We have not received your response to our letter of 04 December 2013 regarding the above noted matter. Likewise, we have not received your response to our letter of 21 January, 2014 reminding you of our December letter. Neither have we received your response from our letter of 15 April, 2014 reminding you of our previous two letters. In the twenty-eight weeks since our first correspondence we have received no answers to any of the six questions that we have submitted to your Department on the above noted matter.
You can contact him here. I just did.

So did I copy and paste is a wonderful thing. I copied the entire page and sent it to each of his e-mail addresses.
Gone…in me own words. CC’d local MP too.
I would not expect much of a response from this particular CBC loving Red Tory.
Are you asking if ASTM (American Society for Testing and Materials, AISI (American Iron and still institute), The ASME Code (American Society for Mechanical Engineers), BOCA Code, ASNT Code, ISO, and a few others are Laws of the land, even if they are consensus standards? The answer generally is yes, Because the states have adopted them as law. In particular, the ASME Code is law and has been for about a hundred years. Thousands, if not hundreds of thousands, of lives have been saved by this law alone. Steam locomotives, pressure vessels, Steam turbines, nuclear power plants, pipeline derivatives, propane tanks are all made to this code. If you ever decide to make something that belongs under the “code” but dont use the code to do that, you better have a better law or code to reference when you get to the judge.
These codes and documents are all CONSENSUS standards directly or referenced by other laws. If you want a copy, you have to pay for the printing and distribution, because the financial backing is provided by the companies, and organizations that participate. If you are so cheap that you don’t want to participate, or just want to look these “voluntary” standards over, go to your local library. You can view them without charge. If you are not a paid member of the participating organizations, you can pay the fee for a subscription of generally quarterly updates to make sure you have the latest version.
I was going to end it here, but I think I must explain the advantage of consensus standards also. Ya see, these standards are arrived at with the direct face-to-face input of engineers and marketers in private industry, the insurance companies who are going to put their money where their mouths are, and government representatives of the concerned disciplines. The final standards are arrived at by approval voting. They are consensus standards because even one negative can kill the effort. Negatives have to be defended, and if they do not have substance (other than restraint of trade of Voodoo magic) then they can be negated by the appropriate committee. Now, doesn’t this sound better than the way the government bureaucrats make law without using Congress? You know, everybody has a say, not some librul hack bureaucrat ruling by ukase?

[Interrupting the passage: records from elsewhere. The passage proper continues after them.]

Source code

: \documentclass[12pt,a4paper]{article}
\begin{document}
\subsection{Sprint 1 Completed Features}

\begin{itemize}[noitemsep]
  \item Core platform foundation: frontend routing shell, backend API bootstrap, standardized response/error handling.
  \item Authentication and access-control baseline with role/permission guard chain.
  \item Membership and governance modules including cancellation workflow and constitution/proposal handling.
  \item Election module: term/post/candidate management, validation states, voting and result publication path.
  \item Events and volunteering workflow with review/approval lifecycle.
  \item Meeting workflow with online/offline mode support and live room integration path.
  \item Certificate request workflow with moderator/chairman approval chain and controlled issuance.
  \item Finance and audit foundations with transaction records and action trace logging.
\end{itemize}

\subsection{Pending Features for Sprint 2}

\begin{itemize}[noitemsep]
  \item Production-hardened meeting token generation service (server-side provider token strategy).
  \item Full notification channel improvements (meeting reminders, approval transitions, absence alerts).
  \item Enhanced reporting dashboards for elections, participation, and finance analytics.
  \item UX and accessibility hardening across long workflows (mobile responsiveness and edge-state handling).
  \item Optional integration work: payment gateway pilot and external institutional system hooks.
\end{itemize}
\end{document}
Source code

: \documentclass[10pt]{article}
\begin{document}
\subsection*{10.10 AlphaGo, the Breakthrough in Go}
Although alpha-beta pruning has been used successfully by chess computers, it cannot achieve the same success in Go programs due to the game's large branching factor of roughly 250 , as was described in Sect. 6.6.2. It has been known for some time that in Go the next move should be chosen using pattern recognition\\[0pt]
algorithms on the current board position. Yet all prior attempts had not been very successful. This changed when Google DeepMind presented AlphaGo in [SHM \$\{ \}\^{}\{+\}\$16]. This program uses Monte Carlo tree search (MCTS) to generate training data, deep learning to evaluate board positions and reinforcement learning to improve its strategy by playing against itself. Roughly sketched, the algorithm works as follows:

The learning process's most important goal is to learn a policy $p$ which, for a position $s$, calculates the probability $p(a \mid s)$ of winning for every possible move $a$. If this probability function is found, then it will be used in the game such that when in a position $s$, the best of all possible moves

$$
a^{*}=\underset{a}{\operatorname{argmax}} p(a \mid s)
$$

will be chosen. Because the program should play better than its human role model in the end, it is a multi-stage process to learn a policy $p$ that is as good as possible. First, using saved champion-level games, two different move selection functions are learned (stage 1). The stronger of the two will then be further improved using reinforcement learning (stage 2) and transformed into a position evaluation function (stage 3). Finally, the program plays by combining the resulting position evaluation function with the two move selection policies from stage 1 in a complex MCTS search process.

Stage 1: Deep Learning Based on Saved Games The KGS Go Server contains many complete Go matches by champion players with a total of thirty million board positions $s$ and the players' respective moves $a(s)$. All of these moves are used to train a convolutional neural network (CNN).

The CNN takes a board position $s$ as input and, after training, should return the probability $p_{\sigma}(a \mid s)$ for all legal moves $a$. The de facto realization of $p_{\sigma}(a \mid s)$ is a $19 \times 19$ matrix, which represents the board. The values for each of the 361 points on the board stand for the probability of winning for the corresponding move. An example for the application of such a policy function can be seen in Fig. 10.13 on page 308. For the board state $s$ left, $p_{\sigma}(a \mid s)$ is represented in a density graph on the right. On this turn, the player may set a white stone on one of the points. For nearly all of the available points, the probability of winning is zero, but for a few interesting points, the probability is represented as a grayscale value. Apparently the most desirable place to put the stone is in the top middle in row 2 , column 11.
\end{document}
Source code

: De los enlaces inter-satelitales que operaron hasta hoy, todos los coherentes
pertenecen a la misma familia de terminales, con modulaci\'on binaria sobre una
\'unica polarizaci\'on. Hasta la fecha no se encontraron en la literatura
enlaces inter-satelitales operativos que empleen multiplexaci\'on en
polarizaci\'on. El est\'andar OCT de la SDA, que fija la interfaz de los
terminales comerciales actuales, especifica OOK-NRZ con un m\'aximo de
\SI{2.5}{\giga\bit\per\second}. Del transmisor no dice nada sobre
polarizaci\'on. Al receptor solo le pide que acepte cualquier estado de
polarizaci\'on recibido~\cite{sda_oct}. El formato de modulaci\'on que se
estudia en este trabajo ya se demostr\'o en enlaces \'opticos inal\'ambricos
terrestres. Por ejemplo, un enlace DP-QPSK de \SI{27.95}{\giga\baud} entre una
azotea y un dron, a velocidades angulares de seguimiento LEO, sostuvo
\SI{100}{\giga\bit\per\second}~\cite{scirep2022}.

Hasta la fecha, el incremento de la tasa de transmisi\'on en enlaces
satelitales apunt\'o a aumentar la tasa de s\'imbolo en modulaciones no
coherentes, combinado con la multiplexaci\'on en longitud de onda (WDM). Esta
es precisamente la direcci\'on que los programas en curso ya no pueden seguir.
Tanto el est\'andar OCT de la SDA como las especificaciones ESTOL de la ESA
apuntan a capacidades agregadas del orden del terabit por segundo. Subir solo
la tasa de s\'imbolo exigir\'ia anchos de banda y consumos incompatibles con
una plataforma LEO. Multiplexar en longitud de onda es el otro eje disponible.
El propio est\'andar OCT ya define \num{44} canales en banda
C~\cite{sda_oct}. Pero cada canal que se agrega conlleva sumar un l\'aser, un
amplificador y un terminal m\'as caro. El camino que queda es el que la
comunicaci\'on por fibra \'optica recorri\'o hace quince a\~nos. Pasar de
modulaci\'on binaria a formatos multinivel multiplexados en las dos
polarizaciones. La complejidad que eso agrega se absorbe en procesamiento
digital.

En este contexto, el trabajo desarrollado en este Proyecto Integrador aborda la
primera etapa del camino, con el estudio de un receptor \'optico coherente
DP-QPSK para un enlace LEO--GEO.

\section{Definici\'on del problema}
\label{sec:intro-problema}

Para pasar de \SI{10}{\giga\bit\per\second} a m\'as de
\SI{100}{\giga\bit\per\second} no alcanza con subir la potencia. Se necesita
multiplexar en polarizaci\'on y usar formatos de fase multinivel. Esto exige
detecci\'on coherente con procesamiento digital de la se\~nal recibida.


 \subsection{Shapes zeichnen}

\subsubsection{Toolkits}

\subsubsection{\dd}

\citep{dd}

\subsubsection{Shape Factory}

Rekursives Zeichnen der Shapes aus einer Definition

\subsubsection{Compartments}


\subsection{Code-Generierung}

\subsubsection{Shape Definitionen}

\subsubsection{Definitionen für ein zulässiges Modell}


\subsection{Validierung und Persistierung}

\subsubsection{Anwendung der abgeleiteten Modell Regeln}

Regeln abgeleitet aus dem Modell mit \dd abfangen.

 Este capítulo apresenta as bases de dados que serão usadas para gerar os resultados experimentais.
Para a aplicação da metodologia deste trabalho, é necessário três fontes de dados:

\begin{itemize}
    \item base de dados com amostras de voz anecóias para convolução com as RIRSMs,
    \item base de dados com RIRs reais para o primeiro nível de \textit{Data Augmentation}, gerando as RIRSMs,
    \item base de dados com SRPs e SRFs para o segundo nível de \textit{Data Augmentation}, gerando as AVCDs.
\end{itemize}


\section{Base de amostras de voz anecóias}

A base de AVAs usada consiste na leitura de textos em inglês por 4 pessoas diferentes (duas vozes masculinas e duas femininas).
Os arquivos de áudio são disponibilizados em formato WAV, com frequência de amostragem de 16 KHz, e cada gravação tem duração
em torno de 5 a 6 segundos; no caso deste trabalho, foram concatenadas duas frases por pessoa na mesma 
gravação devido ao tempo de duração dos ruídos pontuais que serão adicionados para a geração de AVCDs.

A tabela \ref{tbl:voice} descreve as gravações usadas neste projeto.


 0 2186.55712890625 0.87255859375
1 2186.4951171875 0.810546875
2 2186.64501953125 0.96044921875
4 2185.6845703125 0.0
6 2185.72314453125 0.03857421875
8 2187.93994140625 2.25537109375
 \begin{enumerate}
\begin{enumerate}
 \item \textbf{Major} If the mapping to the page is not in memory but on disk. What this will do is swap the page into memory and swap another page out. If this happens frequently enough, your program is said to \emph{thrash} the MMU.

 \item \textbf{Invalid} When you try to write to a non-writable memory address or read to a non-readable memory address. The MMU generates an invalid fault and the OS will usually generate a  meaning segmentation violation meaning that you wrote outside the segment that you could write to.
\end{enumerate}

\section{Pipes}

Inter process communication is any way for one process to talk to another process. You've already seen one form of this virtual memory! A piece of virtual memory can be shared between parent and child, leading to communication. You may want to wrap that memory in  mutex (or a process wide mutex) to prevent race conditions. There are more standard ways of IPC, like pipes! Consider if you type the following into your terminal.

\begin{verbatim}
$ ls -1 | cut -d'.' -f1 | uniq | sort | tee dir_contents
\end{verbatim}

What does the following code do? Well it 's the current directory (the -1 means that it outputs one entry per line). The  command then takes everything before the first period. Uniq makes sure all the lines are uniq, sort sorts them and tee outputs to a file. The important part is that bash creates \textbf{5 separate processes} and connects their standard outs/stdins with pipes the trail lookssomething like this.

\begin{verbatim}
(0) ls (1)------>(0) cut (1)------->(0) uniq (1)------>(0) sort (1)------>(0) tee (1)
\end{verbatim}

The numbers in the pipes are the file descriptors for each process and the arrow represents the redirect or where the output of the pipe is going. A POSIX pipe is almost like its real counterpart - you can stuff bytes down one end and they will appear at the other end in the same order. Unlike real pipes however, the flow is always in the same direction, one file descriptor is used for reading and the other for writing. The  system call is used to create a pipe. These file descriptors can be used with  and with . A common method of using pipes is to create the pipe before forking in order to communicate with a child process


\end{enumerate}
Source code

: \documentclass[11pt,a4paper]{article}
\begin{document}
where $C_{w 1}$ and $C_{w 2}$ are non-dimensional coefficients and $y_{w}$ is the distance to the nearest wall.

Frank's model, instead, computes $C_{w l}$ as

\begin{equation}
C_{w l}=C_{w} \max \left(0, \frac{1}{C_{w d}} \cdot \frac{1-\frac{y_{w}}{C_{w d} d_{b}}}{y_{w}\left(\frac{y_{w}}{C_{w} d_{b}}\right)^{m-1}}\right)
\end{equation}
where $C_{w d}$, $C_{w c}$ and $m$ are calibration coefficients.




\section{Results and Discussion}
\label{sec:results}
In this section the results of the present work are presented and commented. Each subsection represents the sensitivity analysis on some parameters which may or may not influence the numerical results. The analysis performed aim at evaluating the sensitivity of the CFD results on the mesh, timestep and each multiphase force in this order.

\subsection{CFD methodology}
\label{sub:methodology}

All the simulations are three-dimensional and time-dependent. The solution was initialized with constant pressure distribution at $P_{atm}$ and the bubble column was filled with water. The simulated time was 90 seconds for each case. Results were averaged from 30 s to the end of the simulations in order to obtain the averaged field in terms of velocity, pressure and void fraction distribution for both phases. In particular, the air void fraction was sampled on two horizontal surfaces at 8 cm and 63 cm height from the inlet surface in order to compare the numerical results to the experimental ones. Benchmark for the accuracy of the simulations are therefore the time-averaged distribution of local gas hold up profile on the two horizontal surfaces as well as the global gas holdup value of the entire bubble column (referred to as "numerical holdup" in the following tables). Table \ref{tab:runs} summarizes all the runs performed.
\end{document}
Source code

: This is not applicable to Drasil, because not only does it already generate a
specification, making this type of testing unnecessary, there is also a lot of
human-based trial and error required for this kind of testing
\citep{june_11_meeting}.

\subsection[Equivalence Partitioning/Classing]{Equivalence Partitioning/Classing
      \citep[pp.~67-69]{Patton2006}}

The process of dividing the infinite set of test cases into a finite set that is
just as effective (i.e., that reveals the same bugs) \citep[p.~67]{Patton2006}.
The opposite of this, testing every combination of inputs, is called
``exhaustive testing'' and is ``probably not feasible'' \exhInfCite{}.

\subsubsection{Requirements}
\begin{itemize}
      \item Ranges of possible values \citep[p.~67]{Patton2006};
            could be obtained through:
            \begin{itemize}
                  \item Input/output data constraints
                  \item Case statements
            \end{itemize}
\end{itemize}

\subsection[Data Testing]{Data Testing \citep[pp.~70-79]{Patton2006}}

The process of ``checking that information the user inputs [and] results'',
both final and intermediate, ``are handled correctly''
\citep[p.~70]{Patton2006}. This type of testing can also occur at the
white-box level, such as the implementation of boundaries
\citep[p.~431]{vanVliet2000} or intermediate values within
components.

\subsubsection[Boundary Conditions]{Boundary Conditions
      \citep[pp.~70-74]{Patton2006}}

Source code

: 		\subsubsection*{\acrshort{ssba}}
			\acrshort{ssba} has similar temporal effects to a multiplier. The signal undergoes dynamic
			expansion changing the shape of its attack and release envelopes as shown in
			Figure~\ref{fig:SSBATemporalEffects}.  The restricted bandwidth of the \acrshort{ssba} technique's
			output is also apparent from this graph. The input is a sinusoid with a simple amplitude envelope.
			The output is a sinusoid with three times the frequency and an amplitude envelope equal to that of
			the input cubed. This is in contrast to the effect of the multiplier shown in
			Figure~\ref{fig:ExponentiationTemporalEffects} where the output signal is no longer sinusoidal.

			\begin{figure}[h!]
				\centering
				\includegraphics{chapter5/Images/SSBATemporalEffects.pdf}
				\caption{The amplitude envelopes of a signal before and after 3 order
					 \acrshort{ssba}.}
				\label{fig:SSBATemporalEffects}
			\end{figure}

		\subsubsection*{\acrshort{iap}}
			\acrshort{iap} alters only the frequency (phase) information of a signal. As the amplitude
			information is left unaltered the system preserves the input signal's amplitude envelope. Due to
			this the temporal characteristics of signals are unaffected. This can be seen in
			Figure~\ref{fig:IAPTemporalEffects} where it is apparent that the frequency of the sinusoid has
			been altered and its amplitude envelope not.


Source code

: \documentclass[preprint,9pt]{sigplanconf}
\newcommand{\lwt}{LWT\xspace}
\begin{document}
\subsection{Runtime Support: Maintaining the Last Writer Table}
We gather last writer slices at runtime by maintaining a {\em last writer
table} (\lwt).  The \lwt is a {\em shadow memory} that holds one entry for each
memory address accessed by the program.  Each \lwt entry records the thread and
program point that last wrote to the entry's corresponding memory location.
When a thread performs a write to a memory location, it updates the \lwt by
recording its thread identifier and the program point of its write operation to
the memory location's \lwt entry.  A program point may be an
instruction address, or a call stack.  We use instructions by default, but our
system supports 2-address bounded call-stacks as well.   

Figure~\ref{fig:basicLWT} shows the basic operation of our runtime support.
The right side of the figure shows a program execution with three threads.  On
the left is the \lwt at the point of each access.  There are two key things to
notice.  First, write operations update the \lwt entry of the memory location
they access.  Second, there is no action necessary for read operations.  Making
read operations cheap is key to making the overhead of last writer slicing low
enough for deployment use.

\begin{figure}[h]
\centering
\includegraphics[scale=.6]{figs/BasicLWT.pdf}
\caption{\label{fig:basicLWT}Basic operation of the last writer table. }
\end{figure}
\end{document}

The issue isn’t really whether or not consensus standards are a good idea. They are, having an electrical code, complying to the electrical code, all of that, it’s all a good idea.
The issue is that it is not good if the standards are made by a government agency which then decides that only they can print materials then uses the force of law to eliminate all competitors.
Alternately, it is not good if the standards are made by a private corporation who then decides that they own the law and sue anyone who quotes from the law.
But mostly it is not good if the government decides that it isn’t their problem because its a private corporation, but also that they have it the other way and the private corporations standards have the force of a copyrighted law; everyone is avoiding the question because they are hoping that the question will go away, but the question exists because there is a problem with the setup.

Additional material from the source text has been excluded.